How to make Groovy / Grails return a List of objec

2019-04-27 06:21发布

问题:

I have a class like this:

class Foo {
    static hasMany = [bars: Bar]
}

When I write:

Foo.getAll()

I get a list of Foo objects like this:

[ Foo1, Foo2, Foo3 ]

When I write:

Foo.getAll().bars

I get a list of lists of Bar object like this:

[ [ Bar1, Bar2 ], [ Bar2, Bar3 ], [ Bar1, Bar4 ] ] 

But what I want is a unique list of Bar objects like this:

[ Bar1, Bar2, Bar3, Bar4 ]

My end goal is to have a unique list of ids of the Bar object in the list above, like this:

[ 1, 2, 3, 4 ]

I have tried variations of the collect method and I have also tried the spread operator but I'm not having any luck.

回答1:

For generic groovy classes (i.e. non-GORM classes), David is correct that using flatten and unique is the best way to go.

In your example though, it looks like you're using GORM domain objects in a many-to-many relationship (otherwise you wouldn't need the uniqueness constraint).

For a domain class, you're best off using either HQL or a criteria to do this in one step.
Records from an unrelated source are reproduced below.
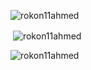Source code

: <p align="left"> <img src="https://komarev.com/ghpvc/?username=rokon11ahmed&label=Profile%20views&color=0e75b6&style=flat" alt="rokon11ahmed" /> </p>

<p>&nbsp;<img align="center" src="https://github-readme-stats.vercel.app/api?username=rokon11ahmed&show_icons=true&locale=en" alt="rokon11ahmed" /></p>

<p><img align="center" src="https://github-readme-streak-stats.herokuapp.com/?user=rokon11ahmed&" alt="rokon11ahmed" /></p>

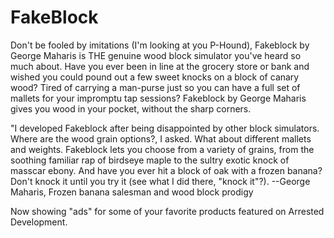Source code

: # FakeBlock

Don't be fooled by imitations (I'm looking at you P-Hound), Fakeblock by George Maharis is THE genuine wood block simulator you've heard so much about. 
Have you ever been in line at the grocery store or bank and wished you could pound out a few sweet knocks on a block of canary wood? Tired of carrying a man-purse just so you can have a full set of mallets for your impromptu tap sessions? Fakeblock by George Maharis gives you wood in your pocket, without the sharp corners.

"I developed Fakeblock after being disappointed by other block simulators. Where are the wood grain options?, I asked. What about different mallets and weights. Fakeblock lets you choose from a variety of grains, from the soothing familiar rap of birdseye maple to the sultry exotic knock of masscar ebony. And have you ever hit a block of oak with a frozen banana? Don't knock it until you try it (see what I did there, "knock it"?). 
--George Maharis, Frozen banana salesman and wood block prodigy

Now showing "ads" for some of your favorite products featured on Arrested Development.

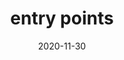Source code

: ---
title: entry points
date: 2020-11-30
lang: 'zh-CN'
sidebar: 'auto'
categories:
 - webpack
tags: 
  - webpack 
location: HangZhou
---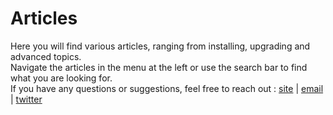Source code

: # Articles

Here you will find various articles, ranging from installing, upgrading and advanced topics.  
Navigate the articles in the menu at the left or use the search bar to find what you are looking for.  
If you have any questions or suggestions, feel free to reach out : [site](https://www.scoutmanpt,pt) | [email](mailto:rpinto@pdragon.co) | [twitter](https://twitter.com/scoutmanpt)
An additional advantage is that the SQL generated for it is much more efficient.

Here's the HQL for getting the unique Bar ids that are related to any Foo in a many-to-many relationship:

Bar.executeQuery("select distinct b.id from Foo f join f.bars b")

The criteria for this would look like:

Foo.withCriteria {
    bars {
        projections {
          distinct("id")
        }
    }
}

One "issue" with using this kind of method is that HQL is not supported in unit tests (and likely will never be) and Criteria queries with join table projections are broken in 2.0.4 unit tests. So any tests around this code would either need to be mocked or use an integration test.



回答2:

There is a Collection#collectMany method that works the same way as calling collect and then flatten. To get the list of Bar IDs, you might do:

def barIds = Foo.getAll().collectMany { it.bars*.id }

The { it.bars*.id } closure returns a list with the IDs of the Bars of a Foo (i love these placeholder names hehe), and then collectMany concatenates those lists into a single list. If you need the IDs to be unique (maybe a Bar can belong to more than one Foo), you can add a .unique() to that expression :)



回答3:

There might be a better way, but you could use flatten and unique.

Something like:

def allBars = Foo.getAll().bars.flatten().unique()

Edit:
I've just re-read and see that you are after a list of IDs in the end, not the Bars. As you suggested you would use collect{ it.id } to get the IDs. I would do that before making the list unique, for performance reasons.